No hay arte que sea ajeno a la vida. Eso parece decirnos Wilde al esgrimir como el único momento de la novela en que se aleja Gray de él es cuando es un ser corrupto sin sentimientos, olvidando el placer de un Shakespeare bien interpretado o de una novela deliciosa a pesar de lo nefando de su contenido; también es lógico que, al prender destruir el arte, éste sea quien quede destruido en el proceso: el pacto implicaba que siempre se plasmara de algún modo los estragos del tiempo y la maldad, por lo cual si la obra de arte deja de hacerlo entonces tendrá que hacerlo de nuevo su cuerpo. Esa es la bella lógica subyacente en la obra de Wilde: lo sobrenatural se infiltra en la novela como un momento de la vida como arte, ya que es imposible excluirlo de la existencia.

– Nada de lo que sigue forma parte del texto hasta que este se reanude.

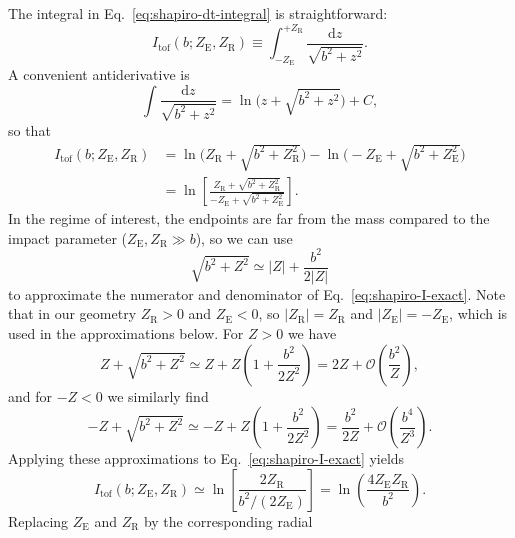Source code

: \documentclass[11pt]{article}
\begin{document}
The integral in Eq.~\eqref{eq:shapiro-dt-integral} is straightforward:
\begin{equation}
  I_\mathrm{tof}(b; Z_\mathrm{E}, Z_\mathrm{R})
  \equiv \int_{-Z_\mathrm{E}}^{+Z_\mathrm{R}}
         \frac{\mathrm{d}z}{\sqrt{b^2 + z^2}}.
\end{equation}
A convenient antiderivative is
\begin{equation}
  \int \frac{\mathrm{d}z}{\sqrt{b^2 + z^2}}
  = \ln\!\bigl(z + \sqrt{b^2 + z^2}\bigr) + C,
\end{equation}
so that
\begin{align}
  I_\mathrm{tof}(b; Z_\mathrm{E}, Z_\mathrm{R})
  &= \ln\!\bigl(Z_\mathrm{R} + \sqrt{b^2 + Z_\mathrm{R}^2}\bigr)
   - \ln\!\bigl(-Z_\mathrm{E} + \sqrt{b^2 + Z_\mathrm{E}^2}\bigr)
  \nonumber\\[0.5ex]
  &= \ln\!\left[
       \frac{Z_\mathrm{R} + \sqrt{b^2 + Z_\mathrm{R}^2}}
            {-Z_\mathrm{E} + \sqrt{b^2 + Z_\mathrm{E}^2}}
     \right].
  \label{eq:shapiro-I-exact}
\end{align}
In the regime of interest, the endpoints are far from the mass compared to
the impact parameter ($Z_\mathrm{E}, Z_\mathrm{R} \gg b$), so we can use
\begin{equation}
  \sqrt{b^2 + Z^2} \simeq |Z| + \frac{b^2}{2|Z|}
\end{equation}
to approximate the numerator and denominator of Eq.~\eqref{eq:shapiro-I-exact}.
Note that in our geometry $Z_\mathrm{R} > 0$ and $Z_\mathrm{E} < 0$, so
$|Z_\mathrm{R}| = Z_\mathrm{R}$ and $|Z_\mathrm{E}| = -Z_\mathrm{E}$, which
is used in the approximations below.
For $Z>0$ we have
\begin{equation}
  Z + \sqrt{b^2 + Z^2}
  \simeq Z + Z\left(1 + \frac{b^2}{2Z^2}\right)
  = 2Z + \mathcal{O}\!\left(\frac{b^2}{Z}\right),
\end{equation}
and for $-Z<0$ we similarly find
\begin{equation}
  -Z + \sqrt{b^2 + Z^2}
  \simeq -Z + Z\left(1 + \frac{b^2}{2Z^2}\right)
  = \frac{b^2}{2Z} + \mathcal{O}\!\left(\frac{b^4}{Z^3}\right).
\end{equation}
Applying these approximations to Eq.~\eqref{eq:shapiro-I-exact} yields
\begin{equation}
  I_\mathrm{tof}(b; Z_\mathrm{E}, Z_\mathrm{R})
  \simeq \ln\!\left[
           \frac{2Z_\mathrm{R}}{b^2/(2Z_\mathrm{E})}
         \right]
  = \ln\!\left(\frac{4 Z_\mathrm{E} Z_\mathrm{R}}{b^2}\right).
\end{equation}
Replacing $Z_\mathrm{E}$ and $Z_\mathrm{R}$ by the corresponding radial
\end{document}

El retrato es el reflejo del alma, el arte es un momento de la vida por ello, y como espejo del espíritu también lo es del mundo. Por eso no se puede acuchillar. Lo que es, es; cualquier pretensión de negar o falsificar la realidad acaba cayéndose en pedazos por la imposibilidad de mantener eternamente oculta la verdad, aquella que pesa sobre los hombres, incluso aquellos que se creen nacidos sin alma, sin que acabe saliendo tarde o temprano a la luz pública. Incluso cuando ello lleve décadas, sino siglos. Toda belleza es pues eterna siempre que provenga del absoluto, de aquello que nace de un espíritu embellecido por la virtud, y no de una belleza tan sólo física que es tan efímera como el interés de quienes pueden pretender plasmarla; el cuadro exuda no la objetividad física del mundo, sino lo que el pintor proyecta en el cuadro partiendo de la visión que tiene respecto al retratado: si Basil Hallward no estuviera tan enamorado del espíritu como del físico de Dorian Gray, jamás hubiera logrado plasmar su belleza como una obra maestra del arte como momento del absoluto. Algo que sobrevivirá al propio modelo, porque su perversión posterior no niega aquello que una vez fue.
Ninguna falsedad se perpetua eternamente a los ojos de los artistas, pues sólo ellos tienen la obligación de plasmar el mundo tal cual es sin necesidad de afirmar una sola palabra de eso tan mal llamado realidad.